Action item:
Which lines of the data hold the word "border"? Copy all of them.

[Dataset entries]
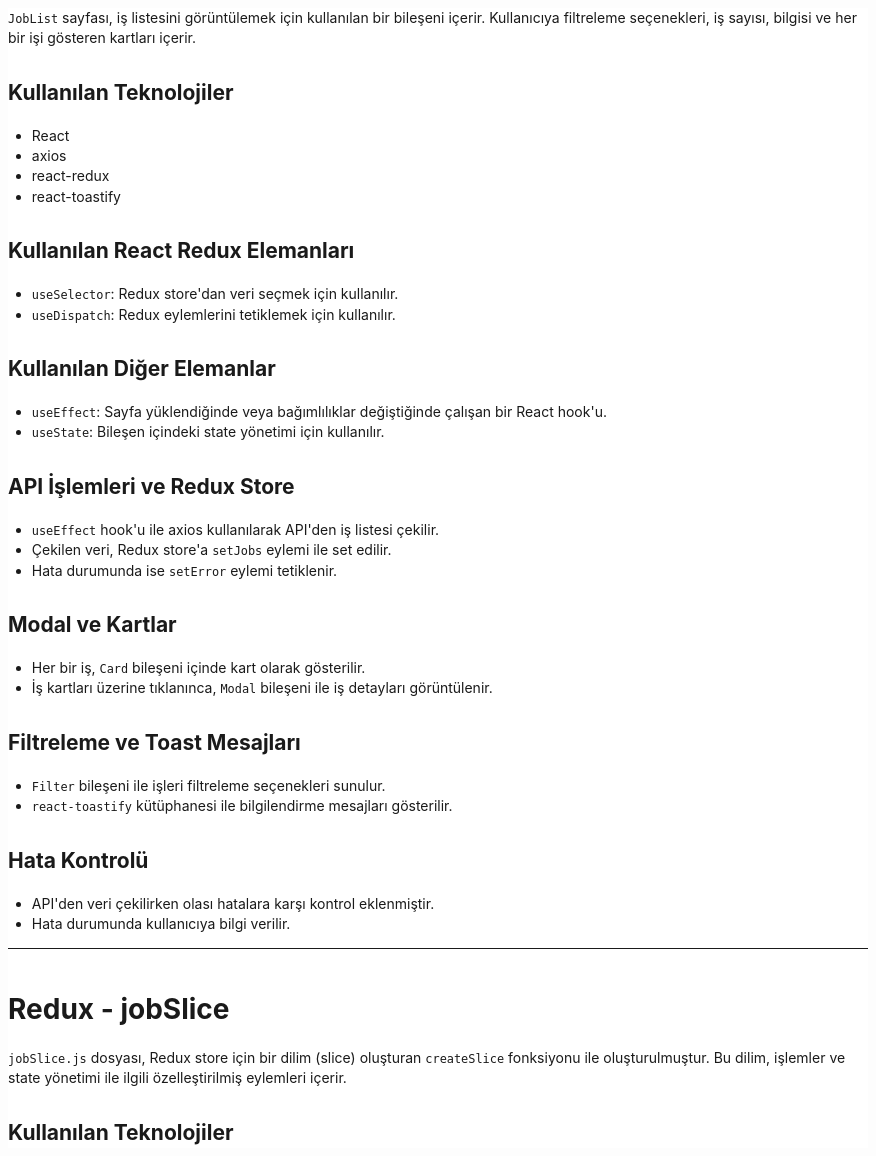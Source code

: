 `JobList` sayfası, iş listesini görüntülemek için kullanılan bir bileşeni içerir. Kullanıcıya filtreleme seçenekleri, iş sayısı, bilgisi ve her bir işi gösteren kartları içerir.

## Kullanılan Teknolojiler

- React
- axios
- react-redux
- react-toastify

## Kullanılan React Redux Elemanları

- `useSelector`: Redux store'dan veri seçmek için kullanılır.
- `useDispatch`: Redux eylemlerini tetiklemek için kullanılır.

## Kullanılan Diğer Elemanlar

- `useEffect`: Sayfa yüklendiğinde veya bağımlılıklar değiştiğinde çalışan bir React hook'u.
- `useState`: Bileşen içindeki state yönetimi için kullanılır.

## API İşlemleri ve Redux Store

- `useEffect` hook'u ile axios kullanılarak API'den iş listesi çekilir.
- Çekilen veri, Redux store'a `setJobs` eylemi ile set edilir.
- Hata durumunda ise `setError` eylemi tetiklenir.

## Modal ve Kartlar

- Her bir iş, `Card` bileşeni içinde kart olarak gösterilir.
- İş kartları üzerine tıklanınca, `Modal` bileşeni ile iş detayları görüntülenir.

## Filtreleme ve Toast Mesajları

- `Filter` bileşeni ile işleri filtreleme seçenekleri sunulur.
- `react-toastify` kütüphanesi ile bilgilendirme mesajları gösterilir.

## Hata Kontrolü

- API'den veri çekilirken olası hatalara karşı kontrol eklenmiştir.
- Hata durumunda kullanıcıya bilgi verilir.

---

# Redux - jobSlice

`jobSlice.js` dosyası, Redux store için bir dilim (slice) oluşturan `createSlice` fonksiyonu ile oluşturulmuştur. Bu dilim, işlemler ve state yönetimi ile ilgili özelleştirilmiş eylemleri içerir.

## Kullanılan Teknolojiler
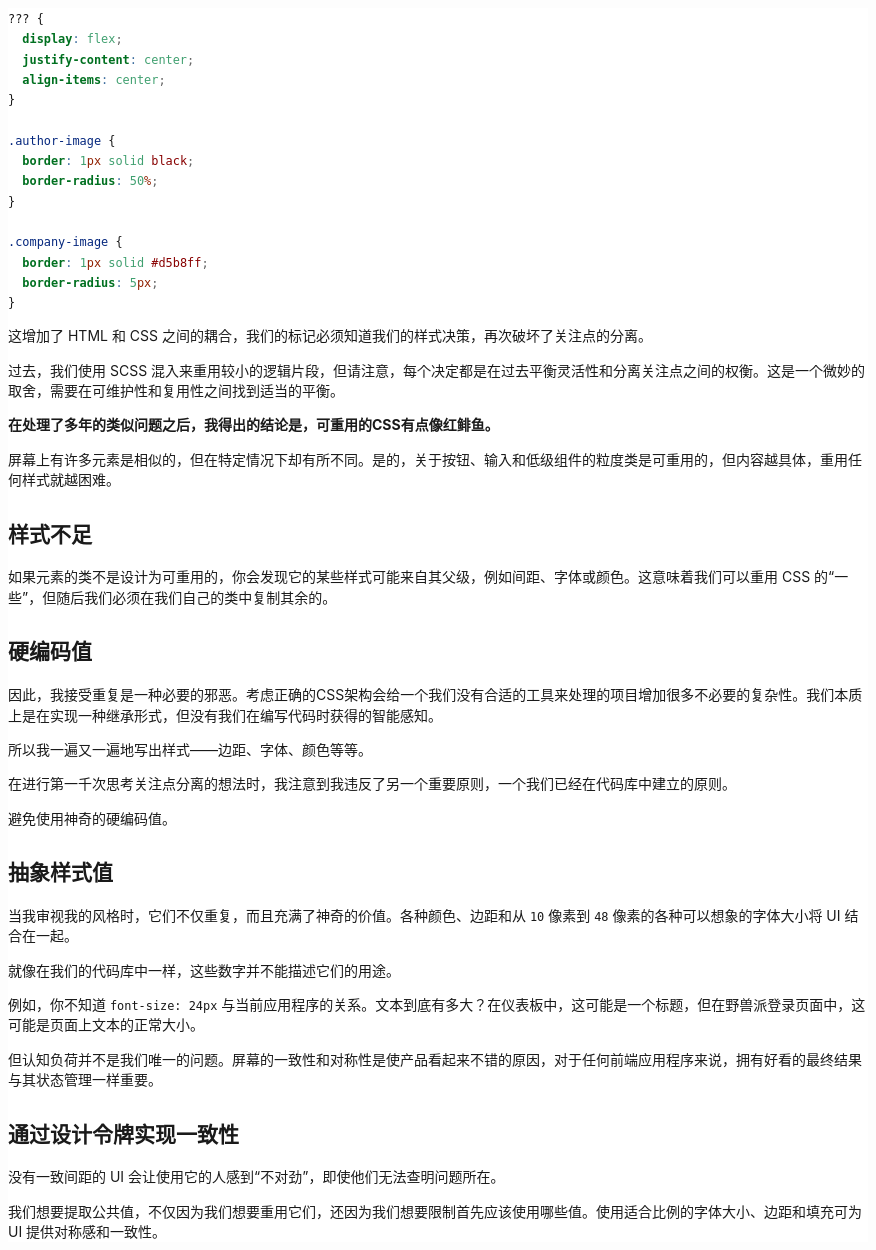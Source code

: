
 ```css
??? {
  display: flex;
  justify-content: center;
  align-items: center;
}

.author-image {
  border: 1px solid black;
  border-radius: 50%;
}

.company-image {
  border: 1px solid #d5b8ff;
  border-radius: 5px;
}
```

这增加了 HTML 和 CSS 之间的耦合，我们的标记必须知道我们的样式决策，再次破坏了关注点的分离。

过去，我们使用 SCSS 混入来重用较小的逻辑片段，但请注意，每个决定都是在过去平衡灵活性和分离关注点之间的权衡。这是一个微妙的取舍，需要在可维护性和复用性之间找到适当的平衡。

**在处理了多年的类似问题之后，我得出的结论是，可重用的CSS有点像红鲱鱼。**

屏幕上有许多元素是相似的，但在特定情况下却有所不同。是的，关于按钮、输入和低级组件的粒度类是可重用的，但内容越具体，重用任何样式就越困难。

## 样式不足

如果元素的类不是设计为可重用的，你会发现它的某些样式可能来自其父级，例如间距、字体或颜色。这意味着我们可以重用 CSS 的“一些”，但随后我们必须在我们自己的类中复制其余的。

## 硬编码值

因此，我接受重复是一种必要的邪恶。考虑正确的CSS架构会给一个我们没有合适的工具来处理的项目增加很多不必要的复杂性。我们本质上是在实现一种继承形式，但没有我们在编写代码时获得的智能感知。

所以我一遍又一遍地写出样式——边距、字体、颜色等等。

在进行第一千次思考关注点分离的想法时，我注意到我违反了另一个重要原则，一个我们已经在代码库中建立的原则。

避免使用神奇的硬编码值。

## 抽象样式值

当我审视我的风格时，它们不仅重复，而且充满了神奇的价值。各种颜色、边距和从 `10` 像素到 `48` 像素的各种可以想象的字体大小将 UI 结合在一起。

就像在我们的代码库中一样，这些数字并不能描述它们的用途。

例如，你不知道 `font-size: 24px` 与当前应用程序的关系。文本到底有多大？在仪表板中，这可能是一个标题，但在野兽派登录页面中，这可能是页面上文本的正常大小。

但认知负荷并不是我们唯一的问题。屏幕的一致性和对称性是使产品看起来不错的原因，对于任何前端应用程序来说，拥有好看的最终结果与其状态管理一样重要。

## 通过设计令牌实现一致性

没有一致间距的 UI 会让使用它的人感到“不对劲”，即使他们无法查明问题所在。

我们想要提取公共值，不仅因为我们想要重用它们，还因为我们想要限制首先应该使用哪些值。使用适合比例的字体大小、边距和填充可为 UI 提供对称感和一致性。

Response area:
  border: 1px solid black;
  border-radius: 50%;
  border: 1px solid #d5b8ff;
  border-radius: 5px;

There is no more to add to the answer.